EXERCISE DIRECTIONS:
Restate, word for word, each entry that follows, but skip its pictures.

PROVIDED DATA:

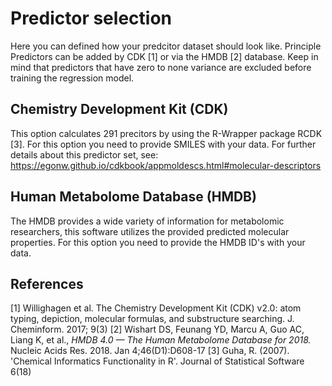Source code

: # Predictor selection 

Here you can defined how your predcitor dataset should look like. 
Principle Predictors can be added by CDK [1] or via the HMDB [2] database. Keep in mind that predictors that have zero to none variance are excluded before training the regression model.

## Chemistry Development Kit (CDK) 

This option calculates 291 precitors by using the R-Wrapper package RCDK [3]. For this option you need to provide SMILES with your data. 
For further details about this predictor set, see: 
https://egonw.github.io/cdkbook/appmoldescs.html#molecular-descriptors

## Human Metabolome Database (HMDB) 

The HMDB provides a wide variety of information for metabolomic researchers, this software utilizes the provided predicted molecular properties. For this option you need to provide the HMDB ID's with your data. 

## References 

[1] Willighagen et al. The Chemistry Development Kit (CDK) v2.0: atom typing, depiction, molecular formulas, and substructure searching. J. Cheminform. 2017; 9(3)
[2] Wishart DS, Feunang YD, Marcu A, Guo AC, Liang K, et al., _HMDB 4.0 — The Human Metabolome Database for 2018._ Nucleic Acids Res. 2018. Jan 4;46(D1):D608-17
[3] Guha, R. (2007). 'Chemical Informatics Functionality in R'.  Journal of Statistical Software 6(18)

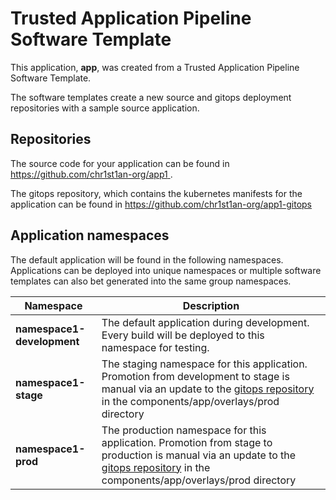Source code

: # Trusted Application Pipeline Software Template

This application, **app**, was created from a Trusted Application Pipeline Software Template.

The software templates create a new source and gitops deployment repositories with a sample source application. 

## Repositories

The source code for your application can be found in [https://github.com/chr1st1an-org/app1 ](https://github.com/chr1st1an-org/app1 ).
 
The gitops repository, which contains the kubernetes manifests for the application can be found in 
[https://github.com/chr1st1an-org/app1-gitops ](https://github.com/chr1st1an-org/app1-gitops ) 

## Application namespaces 

The default application will be found in the following namespaces. Applications can be deployed into unique namespaces or multiple software templates can also bet generated into the same group namespaces.  

|  Namespace   |  Description   |  
| -------- | -------- |   
| **namespace1-development** | The default application during development. Every build will be deployed to this namespace for testing. | 
| **namespace1-stage** | The staging namespace for this application. Promotion from development to stage is manual via an update to the [gitops repository](https://github.com/chr1st1an-org/app1-gitops ) in the components/app/overlays/prod directory |  
| **namespace1-prod** | The production namespace for this application. Promotion from stage to production is manual via an update to the [gitops repository](https://github.com/chr1st1an-org/app1-gitops ) in the components/app/overlays/prod directory | 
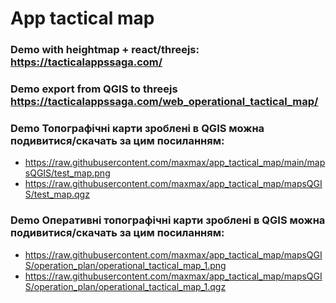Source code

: # App tactical map

### Demo with heightmap + react/threejs: https://tacticalappssaga.com/
### Demo export from QGIS to threejs https://tacticalappssaga.com/web_operational_tactical_map/

### Demo Топографічні карти зроблені в QGIS можна подивитися/скачать за цим посиланням:
- https://raw.githubusercontent.com/maxmax/app_tactical_map/main/mapsQGIS/test_map.png
- https://raw.githubusercontent.com/maxmax/app_tactical_map/mapsQGIS/test_map.qgz

### Demo Оперативні топографічні карти зроблені в QGIS можна подивитися/скачать за цим посиланням:
- https://raw.githubusercontent.com/maxmax/app_tactical_map/mapsQGIS/operation_plan/operational_tactical_map_1.png
- https://raw.githubusercontent.com/maxmax/app_tactical_map/mapsQGIS/operation_plan/operational_tactical_map_1.qgz
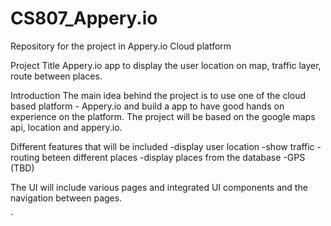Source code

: # CS807_Appery.io
Repository for the project in Appery.io Cloud platform


Project Title
Appery.io app to display the user location on map, traffic layer, route between places.

Introduction
The main idea behind the project is to use one of the cloud based platform - Appery.io and build a app to have good hands on experience on the platform. The project will be based on the google maps api, location and appery.io. 

Different features that will be included
-display user location
-show traffic
-routing beteen different places
-display places from the database
-GPS (TBD)

The UI will include various pages and integrated UI components and the navigation between pages.




`
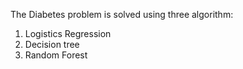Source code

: The Diabetes problem is solved using three algorithm:
1. Logistics Regression
2. Decision tree
3. Random Forest
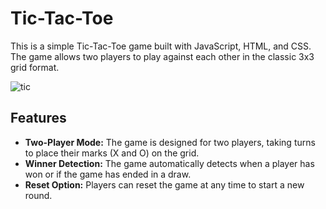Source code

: # Tic-Tac-Toe

This is a simple Tic-Tac-Toe game built with JavaScript, HTML, and CSS. The game allows two players to play against each other in the classic 3x3 grid format.

![tic](https://github.com/user-attachments/assets/d35f2a63-e982-4872-8592-bee1979342b3)

## Features

- **Two-Player Mode:** The game is designed for two players, taking turns to place their marks (X and O) on the grid.
- **Winner Detection:** The game automatically detects when a player has won or if the game has ended in a draw.
- **Reset Option:** Players can reset the game at any time to start a new round.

EXPECTED ANSWER:
Source code

: # Predictor selection 

Here you can defined how your predcitor dataset should look like. 
Principle Predictors can be added by CDK [1] or via the HMDB [2] database. Keep in mind that predictors that have zero to none variance are excluded before training the regression model.

## Chemistry Development Kit (CDK) 

This option calculates 291 precitors by using the R-Wrapper package RCDK [3]. For this option you need to provide SMILES with your data. 
For further details about this predictor set, see: 
https://egonw.github.io/cdkbook/appmoldescs.html#molecular-descriptors

## Human Metabolome Database (HMDB) 

The HMDB provides a wide variety of information for metabolomic researchers, this software utilizes the provided predicted molecular properties. For this option you need to provide the HMDB ID's with your data. 

## References 

[1] Willighagen et al. The Chemistry Development Kit (CDK) v2.0: atom typing, depiction, molecular formulas, and substructure searching. J. Cheminform. 2017; 9(3)
[2] Wishart DS, Feunang YD, Marcu A, Guo AC, Liang K, et al., _HMDB 4.0 — The Human Metabolome Database for 2018._ Nucleic Acids Res. 2018. Jan 4;46(D1):D608-17
[3] Guha, R. (2007). 'Chemical Informatics Functionality in R'.  Journal of Statistical Software 6(18)

Source code

: # Trusted Application Pipeline Software Template

This application, **app**, was created from a Trusted Application Pipeline Software Template.

The software templates create a new source and gitops deployment repositories with a sample source application. 

## Repositories

The source code for your application can be found in [https://github.com/chr1st1an-org/app1 ](https://github.com/chr1st1an-org/app1 ).
 
The gitops repository, which contains the kubernetes manifests for the application can be found in 
[https://github.com/chr1st1an-org/app1-gitops ](https://github.com/chr1st1an-org/app1-gitops ) 

## Application namespaces 

The default application will be found in the following namespaces. Applications can be deployed into unique namespaces or multiple software templates can also bet generated into the same group namespaces.  

|  Namespace   |  Description   |  
| -------- | -------- |   
| **namespace1-development** | The default application during development. Every build will be deployed to this namespace for testing. | 
| **namespace1-stage** | The staging namespace for this application. Promotion from development to stage is manual via an update to the [gitops repository](https://github.com/chr1st1an-org/app1-gitops ) in the components/app/overlays/prod directory |  
| **namespace1-prod** | The production namespace for this application. Promotion from stage to production is manual via an update to the [gitops repository](https://github.com/chr1st1an-org/app1-gitops ) in the components/app/overlays/prod directory | 
Source code

: # App tactical map

### Demo with heightmap + react/threejs: https://tacticalappssaga.com/
### Demo export from QGIS to threejs https://tacticalappssaga.com/web_operational_tactical_map/

### Demo Топографічні карти зроблені в QGIS можна подивитися/скачать за цим посиланням:
- https://raw.githubusercontent.com/maxmax/app_tactical_map/main/mapsQGIS/test_map.png
- https://raw.githubusercontent.com/maxmax/app_tactical_map/mapsQGIS/test_map.qgz

### Demo Оперативні топографічні карти зроблені в QGIS можна подивитися/скачать за цим посиланням:
- https://raw.githubusercontent.com/maxmax/app_tactical_map/mapsQGIS/operation_plan/operational_tactical_map_1.png
- https://raw.githubusercontent.com/maxmax/app_tactical_map/mapsQGIS/operation_plan/operational_tactical_map_1.qgz
Source code

: # CS807_Appery.io
Repository for the project in Appery.io Cloud platform


Project Title
Appery.io app to display the user location on map, traffic layer, route between places.

Introduction
The main idea behind the project is to use one of the cloud based platform - Appery.io and build a app to have good hands on experience on the platform. The project will be based on the google maps api, location and appery.io. 

Different features that will be included
-display user location
-show traffic
-routing beteen different places
-display places from the database
-GPS (TBD)

The UI will include various pages and integrated UI components and the navigation between pages.




`
Source code

: The Diabetes problem is solved using three algorithm:
1. Logistics Regression
2. Decision tree
3. Random Forest
Source code

: # Tic-Tac-Toe

This is a simple Tic-Tac-Toe game built with JavaScript, HTML, and CSS. The game allows two players to play against each other in the classic 3x3 grid format.

![tic](https://github.com/user-attachments/assets/d35f2a63-e982-4872-8592-bee1979342b3)

## Features

- **Two-Player Mode:** The game is designed for two players, taking turns to place their marks (X and O) on the grid.
- **Winner Detection:** The game automatically detects when a player has won or if the game has ended in a draw.
- **Reset Option:** Players can reset the game at any time to start a new round.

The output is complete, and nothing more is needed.